Now that I've got a lull between conference marketing gigs, my mind tends to take off in directions I can't control. Usually that means it wants to leap back into the coffee world.
This morning I'm contemplating a Sudoku when suddenly the words, "Public Taster's Championship" enter my head. And within a minute I've got the whole thing figured out.
I hate when that happens. Because then I feel compelled to do something about it and Melanie will get all over me for wasting time on something that produces no revenue.
I imagine others have had this thought, and it's not the first time it's entered my head. But this time the idea insisted I give it credence. So I indulged it.
If there were one way to counter the "It's just coffee" mindset that most of the population continues to believe as true - despite what a coffee pro might hear within the echo chamber of coffee social media - a public competition could be just the trick.
In fact, it would not only improve public perception of coffee (and perhaps change perceptions on everything from acceptance of arcane brewing methodologies to global warming and derailing the K-Cup train), it would also have the benefit of improving coffeehouses that may not already include triangulations in their staff training.
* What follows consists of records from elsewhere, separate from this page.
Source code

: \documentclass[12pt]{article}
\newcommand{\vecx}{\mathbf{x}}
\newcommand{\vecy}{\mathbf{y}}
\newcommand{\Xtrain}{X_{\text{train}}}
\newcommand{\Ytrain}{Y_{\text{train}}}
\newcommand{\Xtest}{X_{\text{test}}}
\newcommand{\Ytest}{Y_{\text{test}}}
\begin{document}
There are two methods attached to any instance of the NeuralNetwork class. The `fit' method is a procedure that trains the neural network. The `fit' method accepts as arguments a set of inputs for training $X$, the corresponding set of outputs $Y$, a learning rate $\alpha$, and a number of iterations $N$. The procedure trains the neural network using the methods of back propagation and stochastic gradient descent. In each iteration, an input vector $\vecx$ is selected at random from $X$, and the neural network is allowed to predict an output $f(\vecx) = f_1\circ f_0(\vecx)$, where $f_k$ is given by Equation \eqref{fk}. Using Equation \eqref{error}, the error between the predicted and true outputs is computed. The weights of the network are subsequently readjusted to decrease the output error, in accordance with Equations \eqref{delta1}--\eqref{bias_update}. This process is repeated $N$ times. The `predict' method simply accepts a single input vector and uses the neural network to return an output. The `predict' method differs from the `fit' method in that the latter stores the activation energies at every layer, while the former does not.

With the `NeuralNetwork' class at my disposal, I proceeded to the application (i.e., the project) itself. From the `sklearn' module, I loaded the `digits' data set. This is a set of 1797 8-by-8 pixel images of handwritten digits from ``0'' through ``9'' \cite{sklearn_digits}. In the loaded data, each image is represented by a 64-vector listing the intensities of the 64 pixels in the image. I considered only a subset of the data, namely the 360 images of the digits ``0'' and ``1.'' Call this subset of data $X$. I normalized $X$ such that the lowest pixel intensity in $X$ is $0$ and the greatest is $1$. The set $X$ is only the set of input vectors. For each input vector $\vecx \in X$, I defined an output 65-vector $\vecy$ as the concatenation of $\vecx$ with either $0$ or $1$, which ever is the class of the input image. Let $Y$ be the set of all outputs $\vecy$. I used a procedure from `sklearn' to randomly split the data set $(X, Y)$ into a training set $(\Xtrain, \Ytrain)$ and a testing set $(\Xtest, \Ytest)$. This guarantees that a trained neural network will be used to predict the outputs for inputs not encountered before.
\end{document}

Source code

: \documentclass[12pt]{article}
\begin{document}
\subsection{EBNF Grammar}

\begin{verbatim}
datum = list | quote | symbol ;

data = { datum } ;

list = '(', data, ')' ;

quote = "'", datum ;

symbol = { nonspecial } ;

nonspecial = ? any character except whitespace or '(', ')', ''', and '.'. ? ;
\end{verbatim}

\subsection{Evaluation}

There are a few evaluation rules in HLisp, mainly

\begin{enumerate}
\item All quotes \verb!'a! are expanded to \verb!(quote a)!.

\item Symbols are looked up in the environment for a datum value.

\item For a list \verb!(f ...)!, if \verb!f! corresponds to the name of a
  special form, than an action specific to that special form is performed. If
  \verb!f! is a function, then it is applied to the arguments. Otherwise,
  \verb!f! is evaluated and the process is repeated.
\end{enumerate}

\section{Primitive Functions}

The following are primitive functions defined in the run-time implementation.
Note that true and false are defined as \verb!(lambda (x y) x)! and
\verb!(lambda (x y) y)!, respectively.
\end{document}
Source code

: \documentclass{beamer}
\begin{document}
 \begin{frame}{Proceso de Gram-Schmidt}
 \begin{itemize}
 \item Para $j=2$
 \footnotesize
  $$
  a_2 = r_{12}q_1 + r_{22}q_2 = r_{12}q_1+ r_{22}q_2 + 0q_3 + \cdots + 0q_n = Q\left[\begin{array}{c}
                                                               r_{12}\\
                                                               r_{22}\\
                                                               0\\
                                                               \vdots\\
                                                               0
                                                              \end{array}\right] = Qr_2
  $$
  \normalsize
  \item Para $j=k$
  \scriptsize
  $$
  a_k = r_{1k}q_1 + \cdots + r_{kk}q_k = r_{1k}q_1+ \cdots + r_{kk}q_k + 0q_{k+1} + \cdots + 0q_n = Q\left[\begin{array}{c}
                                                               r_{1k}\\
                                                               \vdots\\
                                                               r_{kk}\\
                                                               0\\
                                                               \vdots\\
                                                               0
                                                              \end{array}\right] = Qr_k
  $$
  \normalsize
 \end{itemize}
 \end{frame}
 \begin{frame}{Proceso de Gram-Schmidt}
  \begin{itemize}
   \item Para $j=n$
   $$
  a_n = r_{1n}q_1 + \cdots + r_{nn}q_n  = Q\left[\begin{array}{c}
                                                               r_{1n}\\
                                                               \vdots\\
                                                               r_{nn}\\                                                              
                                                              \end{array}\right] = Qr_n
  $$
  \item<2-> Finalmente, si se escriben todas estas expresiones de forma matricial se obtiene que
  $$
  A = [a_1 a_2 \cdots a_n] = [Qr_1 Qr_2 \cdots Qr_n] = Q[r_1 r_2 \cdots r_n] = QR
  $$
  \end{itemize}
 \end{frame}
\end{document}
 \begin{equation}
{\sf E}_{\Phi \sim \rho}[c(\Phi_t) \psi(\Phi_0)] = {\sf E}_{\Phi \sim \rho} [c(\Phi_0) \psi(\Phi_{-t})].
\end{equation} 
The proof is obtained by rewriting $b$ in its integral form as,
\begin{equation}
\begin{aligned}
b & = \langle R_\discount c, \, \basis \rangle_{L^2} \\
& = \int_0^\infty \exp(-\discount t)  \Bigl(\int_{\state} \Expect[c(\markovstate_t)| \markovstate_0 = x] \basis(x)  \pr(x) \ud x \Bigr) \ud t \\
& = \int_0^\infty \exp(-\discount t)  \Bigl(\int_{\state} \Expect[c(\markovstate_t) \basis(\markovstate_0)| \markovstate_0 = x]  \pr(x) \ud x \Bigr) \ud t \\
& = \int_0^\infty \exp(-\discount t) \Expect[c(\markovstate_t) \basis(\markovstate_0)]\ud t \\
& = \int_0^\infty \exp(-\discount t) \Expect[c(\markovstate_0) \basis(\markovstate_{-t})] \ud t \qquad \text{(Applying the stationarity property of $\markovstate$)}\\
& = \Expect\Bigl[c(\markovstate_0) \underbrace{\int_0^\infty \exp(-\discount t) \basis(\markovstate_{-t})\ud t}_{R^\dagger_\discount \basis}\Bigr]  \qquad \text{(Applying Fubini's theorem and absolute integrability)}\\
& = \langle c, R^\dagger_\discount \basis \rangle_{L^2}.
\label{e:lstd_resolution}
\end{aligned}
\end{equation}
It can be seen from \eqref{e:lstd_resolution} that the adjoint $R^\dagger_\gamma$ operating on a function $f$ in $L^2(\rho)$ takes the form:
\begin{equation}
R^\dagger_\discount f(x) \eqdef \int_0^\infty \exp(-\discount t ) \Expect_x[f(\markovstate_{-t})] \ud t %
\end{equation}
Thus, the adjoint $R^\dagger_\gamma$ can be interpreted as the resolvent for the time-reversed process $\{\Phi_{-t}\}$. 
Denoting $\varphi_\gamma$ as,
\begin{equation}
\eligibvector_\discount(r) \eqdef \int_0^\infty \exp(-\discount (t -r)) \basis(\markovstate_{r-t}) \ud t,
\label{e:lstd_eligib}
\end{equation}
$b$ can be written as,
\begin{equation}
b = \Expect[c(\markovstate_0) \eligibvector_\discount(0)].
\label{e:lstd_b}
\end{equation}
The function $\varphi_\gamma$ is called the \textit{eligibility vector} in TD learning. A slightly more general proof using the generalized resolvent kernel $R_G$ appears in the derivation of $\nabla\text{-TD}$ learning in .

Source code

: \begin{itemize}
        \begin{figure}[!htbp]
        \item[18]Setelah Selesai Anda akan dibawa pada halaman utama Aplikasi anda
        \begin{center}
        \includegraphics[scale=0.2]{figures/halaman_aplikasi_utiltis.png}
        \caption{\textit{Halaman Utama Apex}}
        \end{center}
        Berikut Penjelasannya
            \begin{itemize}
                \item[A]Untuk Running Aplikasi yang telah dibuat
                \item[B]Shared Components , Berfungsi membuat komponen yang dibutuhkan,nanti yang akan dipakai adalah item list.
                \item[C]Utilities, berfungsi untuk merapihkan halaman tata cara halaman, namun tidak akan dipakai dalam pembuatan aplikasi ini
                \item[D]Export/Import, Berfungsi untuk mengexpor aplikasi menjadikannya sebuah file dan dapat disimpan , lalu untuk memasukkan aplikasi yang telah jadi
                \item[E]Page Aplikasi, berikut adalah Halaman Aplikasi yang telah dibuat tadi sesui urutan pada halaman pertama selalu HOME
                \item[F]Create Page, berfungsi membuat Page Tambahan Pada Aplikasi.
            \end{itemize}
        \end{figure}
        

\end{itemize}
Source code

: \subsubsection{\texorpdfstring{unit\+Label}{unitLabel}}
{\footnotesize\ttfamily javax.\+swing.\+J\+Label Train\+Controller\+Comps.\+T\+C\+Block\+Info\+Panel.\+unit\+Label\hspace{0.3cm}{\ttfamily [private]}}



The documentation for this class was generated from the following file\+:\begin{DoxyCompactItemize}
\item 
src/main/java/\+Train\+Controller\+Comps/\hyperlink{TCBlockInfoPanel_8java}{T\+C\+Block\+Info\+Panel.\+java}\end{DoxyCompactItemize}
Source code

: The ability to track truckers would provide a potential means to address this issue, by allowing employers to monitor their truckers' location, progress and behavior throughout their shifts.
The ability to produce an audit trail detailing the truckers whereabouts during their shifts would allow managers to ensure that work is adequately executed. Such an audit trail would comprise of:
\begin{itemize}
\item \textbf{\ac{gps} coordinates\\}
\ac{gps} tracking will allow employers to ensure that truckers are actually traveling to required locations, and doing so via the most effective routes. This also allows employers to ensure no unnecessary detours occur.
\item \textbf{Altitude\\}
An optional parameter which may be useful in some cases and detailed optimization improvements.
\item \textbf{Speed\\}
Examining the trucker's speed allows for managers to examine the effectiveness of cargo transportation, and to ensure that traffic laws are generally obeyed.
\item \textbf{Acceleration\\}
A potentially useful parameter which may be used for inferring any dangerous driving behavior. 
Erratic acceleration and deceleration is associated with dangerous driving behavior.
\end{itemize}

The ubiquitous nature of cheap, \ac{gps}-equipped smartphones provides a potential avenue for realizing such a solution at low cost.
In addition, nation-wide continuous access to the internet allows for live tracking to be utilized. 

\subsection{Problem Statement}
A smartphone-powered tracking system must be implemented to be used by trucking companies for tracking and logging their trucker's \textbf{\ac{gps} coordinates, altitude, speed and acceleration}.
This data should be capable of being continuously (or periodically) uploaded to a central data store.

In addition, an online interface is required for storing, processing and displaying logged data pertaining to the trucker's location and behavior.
Which of course would produce better baristas. Which would mean more people get access to better coffee. Probably.
We already have the rules for the pros with the Cup Tasters Championship. No reason those need to change.
How it would (could) work:
There's a oversight organization in charge of rules and procedures. Could be the BGA (and wouldn't this get them more members?). And there are sponsors to underwrite costs. The sales pitch to sponsors is pretty obvious and there's actually more value in this than some of the other crap these companies already sponsor.
Regions are defined and within each region a few cities/subregions are selected where the initial competitions will be held.
The event is announced at the local/subregion level. A local promoter/champion gets local press and visits cafes to discuss the benefits. What decent cafe wouldn't want one of its regular customers to be their city's tasting champion? Each participating cafe hosts a preliminary. Winners of the prelims face off against winners from other cafes until there's a local champion.
This gets repeated at the regional level and eventually national. Perhaps even global in time.
At the local level you get the benefit of each shop promoting its participation via social media, along with the individuals who would be competing. Customers from each shop would root for one of their own. Even those who flame out in the competition would likely mention it, along with details of their participation. By the time the cafe winners make it to the city finals, there would be mainstream local press coverage, along with local food bloggers and other 'tastemakers' alternately lauding the competition or poking fun at it. All press is good press, as they say.
Then you move on from local to regional, and there's more mainstream press and social media coverage. And by the time the national competition commences, there's a national coverage. Maybe even the Food Network or other TV.
Certainly a competition like this isn't going to change everyone's mind about coffee. The folks who drink Folgers are likely to stay their course. If it was good enough for grandpappy, it's good enough for them.
But for the folks who regularly go to decent/better cafes and just order the house out of the urn, this may represent an unparalled opportunity to get them to take a chance at trying something different.
And there are LOT of those people. A LOT.
There are other potential industry benefits I haven't even mentioned. But it's time to go walk the dogs and I'm trying to get this out of my head so I can spend the rest of my day on doing something that actually does produce potential revenue.